Data records:
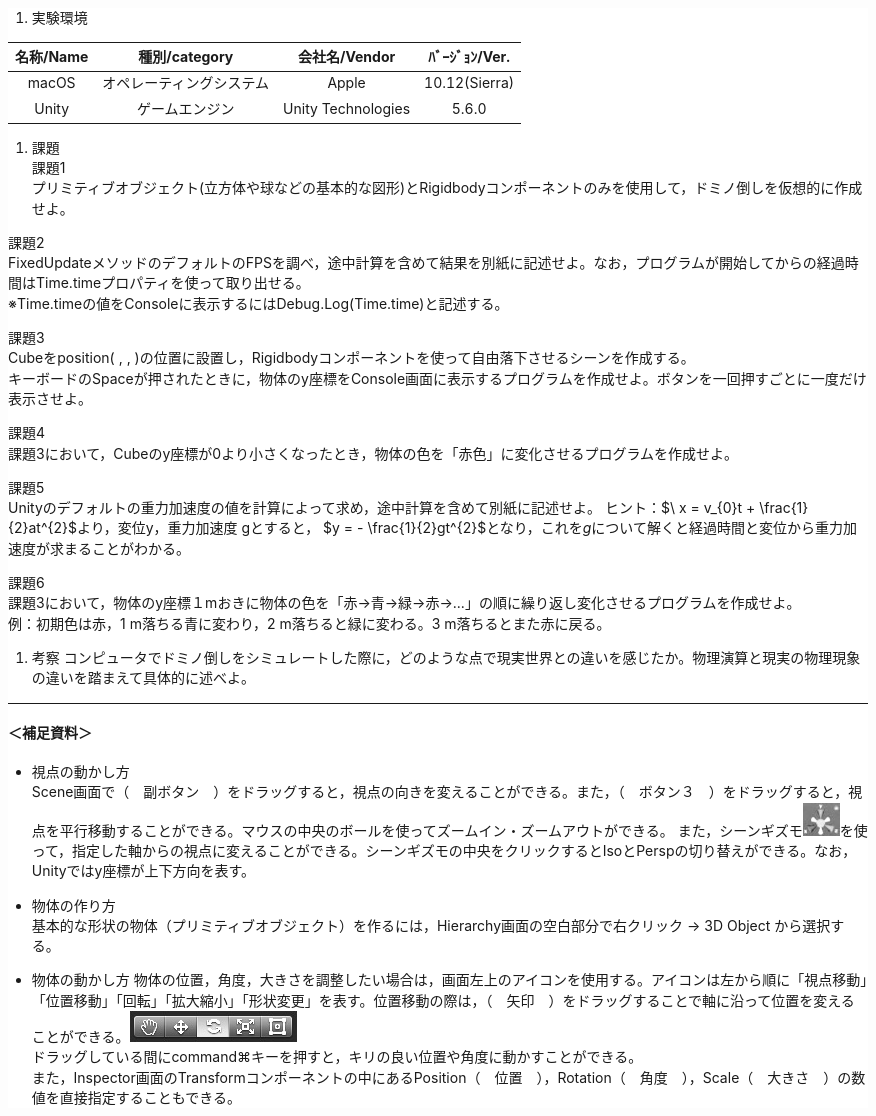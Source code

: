 1. 実験環境  

  |名称/Name|種別/category|会社名/Vendor|ﾊﾞｰｼﾞｮﾝ/Ver.|
  |:--:|:--:|:--:|:--:|
  |macOS|オペレーティングシステム|Apple|10.12(Sierra)|
  |Unity|ゲームエンジン|Unity Technologies|5.6.0|

1. 課題  
  課題1  
  プリミティブオブジェクト(立方体や球などの基本的な図形)とRigidbodyコンポーネントのみを使用して，ドミノ倒しを仮想的に作成せよ。

  課題2  
  FixedUpdateメソッドのデフォルトのFPSを調べ，途中計算を含めて結果を別紙に記述せよ。なお，プログラムが開始してからの経過時間はTime.timeプロパティを使って取り出せる。  
  ※Time.timeの値をConsoleに表示するにはDebug.Log(Time.time)と記述する。

  課題3  
  Cubeをposition( , , )の位置に設置し，Rigidbodyコンポーネントを使って自由落下させるシーンを作成する。  
  キーボードのSpaceが押されたときに，物体のy座標をConsole画面に表示するプログラムを作成せよ。ボタンを一回押すごとに一度だけ表示させよ。

  課題4  
  課題3において，Cubeのy座標が0より小さくなったとき，物体の色を「赤色」に変化させるプログラムを作成せよ。

  課題5  
  Unityのデフォルトの重力加速度の値を計算によって求め，途中計算を含めて別紙に記述せよ。
  ヒント：$\ x = v_{0}t + \frac{1}{2}at^{2}$より，変位y，重力加速度$\text{\ g}$とすると，
  $y = - \frac{1}{2}gt^{2}$となり，これを$g$について解くと経過時間と変位から重力加速度が求まることがわかる。

  課題6  
  課題3において，物体のy座標１mおきに物体の色を「赤→青→緑→赤→...」の順に繰り返し変化させるプログラムを作成せよ。  
  例：初期色は赤，1 m落ちる青に変わり，2 m落ちると緑に変わる。3
  m落ちるとまた赤に戻る。

1. 考察
コンピュータでドミノ倒しをシミュレートした際に，どのような点で現実世界との違いを感じたか。物理演算と現実の物理現象の違いを踏まえて具体的に述べよ。
---
#### ＜補足資料＞  
* 視点の動かし方  
Scene画面で（　副ボタン　）をドラッグすると，視点の向きを変えることができる。また，（　ボタン３　）をドラッグすると，視点を平行移動することができる。マウスの中央のボールを使ってズームイン・ズームアウトができる。
また，シーンギズモ![Gizmo](media/image2.jpeg)を使って，指定した軸からの視点に変えることができる。シーンギズモの中央をクリックするとIsoとPerspの切り替えができる。なお，Unityではy座標が上下方向を表す。

* 物体の作り方  
基本的な形状の物体（プリミティブオブジェクト）を作るには，Hierarchy画面の空白部分で右クリック -> 3D Object から選択する。

* 物体の動かし方
物体の位置，角度，大きさを調整したい場合は，画面左上のアイコンを使用する。アイコンは左から順に「視点移動」「位置移動」「回転」「拡大縮小」「形状変更」を表す。位置移動の際は，（　矢印　）をドラッグすることで軸に沿って位置を変えることができる。![Selector](media/image3.jpeg)  
ドラッグしている間にcommand⌘キーを押すと，キリの良い位置や角度に動かすことができる。  
また，Inspector画面のTransformコンポーネントの中にあるPosition（　位置　），Rotation（　角度　），Scale（　大きさ　）の数値を直接指定することもできる。
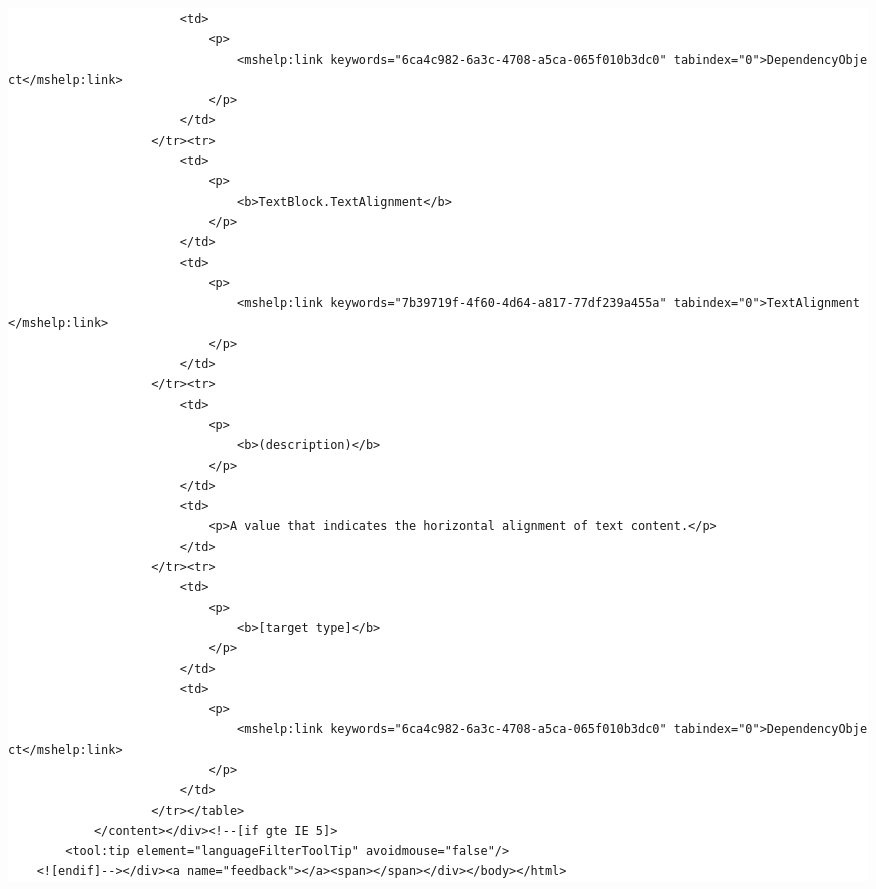 							<td>
								<p>
									<mshelp:link keywords="6ca4c982-6a3c-4708-a5ca-065f010b3dc0" tabindex="0">DependencyObject</mshelp:link>
								</p>
							</td>
						</tr><tr>
							<td>
								<p>
									<b>TextBlock.TextAlignment</b>
								</p>
							</td>
							<td>
								<p>
									<mshelp:link keywords="7b39719f-4f60-4d64-a817-77df239a455a" tabindex="0">TextAlignment</mshelp:link>
								</p>
							</td>
						</tr><tr>
							<td>
								<p>
									<b>(description)</b>
								</p>
							</td>
							<td>
								<p>A value that indicates the horizontal alignment of text content.</p>
							</td>
						</tr><tr>
							<td>
								<p>
									<b>[target type]</b>
								</p>
							</td>
							<td>
								<p>
									<mshelp:link keywords="6ca4c982-6a3c-4708-a5ca-065f010b3dc0" tabindex="0">DependencyObject</mshelp:link>
								</p>
							</td>
						</tr></table>
				</content></div><!--[if gte IE 5]>
			<tool:tip element="languageFilterToolTip" avoidmouse="false"/>
		<![endif]--></div><a name="feedback"></a><span></span></div></body></html>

- **WHAT YOU NEED TO DO**
Tally the lines above that contain "jpeg"; give only the number.

- **ANSWER SPACE**
2